#### [WORK REQUIRED]
Since the pictures are not wanted, reproduce only the rest of the records, exactly as given.

#### [DATA FOR PROCESSING]
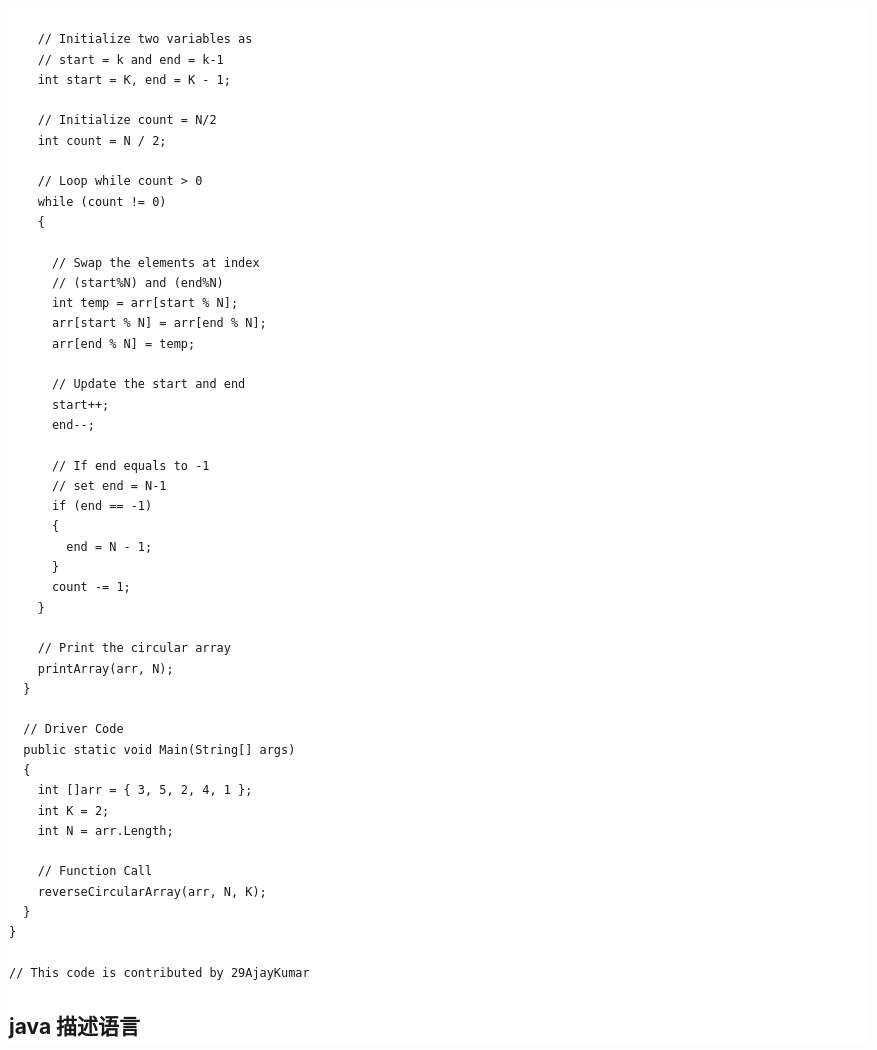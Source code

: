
 ```

    // Initialize two variables as
    // start = k and end = k-1
    int start = K, end = K - 1;

    // Initialize count = N/2
    int count = N / 2;

    // Loop while count > 0
    while (count != 0)
    {

      // Swap the elements at index
      // (start%N) and (end%N)
      int temp = arr[start % N];
      arr[start % N] = arr[end % N];
      arr[end % N] = temp;

      // Update the start and end
      start++;
      end--;

      // If end equals to -1
      // set end = N-1
      if (end == -1)
      {
        end = N - 1;
      }           
      count -= 1;
    }

    // Print the circular array
    printArray(arr, N);
  }

  // Driver Code
  public static void Main(String[] args)
  {
    int []arr = { 3, 5, 2, 4, 1 };
    int K = 2;
    int N = arr.Length;

    // Function Call
    reverseCircularArray(arr, N, K);  
  }
}

// This code is contributed by 29AjayKumar
```

## java 描述语言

#### [OUTPUT OF THE TASK]
Source code

:
 ```

    // Initialize two variables as
    // start = k and end = k-1
    int start = K, end = K - 1;

    // Initialize count = N/2
    int count = N / 2;

    // Loop while count > 0
    while (count != 0)
    {

      // Swap the elements at index
      // (start%N) and (end%N)
      int temp = arr[start % N];
      arr[start % N] = arr[end % N];
      arr[end % N] = temp;

      // Update the start and end
      start++;
      end--;

      // If end equals to -1
      // set end = N-1
      if (end == -1)
      {
        end = N - 1;
      }           
      count -= 1;
    }

    // Print the circular array
    printArray(arr, N);
  }

  // Driver Code
  public static void Main(String[] args)
  {
    int []arr = { 3, 5, 2, 4, 1 };
    int K = 2;
    int N = arr.Length;

    // Function Call
    reverseCircularArray(arr, N, K);  
  }
}

// This code is contributed by 29AjayKumar
```

## java 描述语言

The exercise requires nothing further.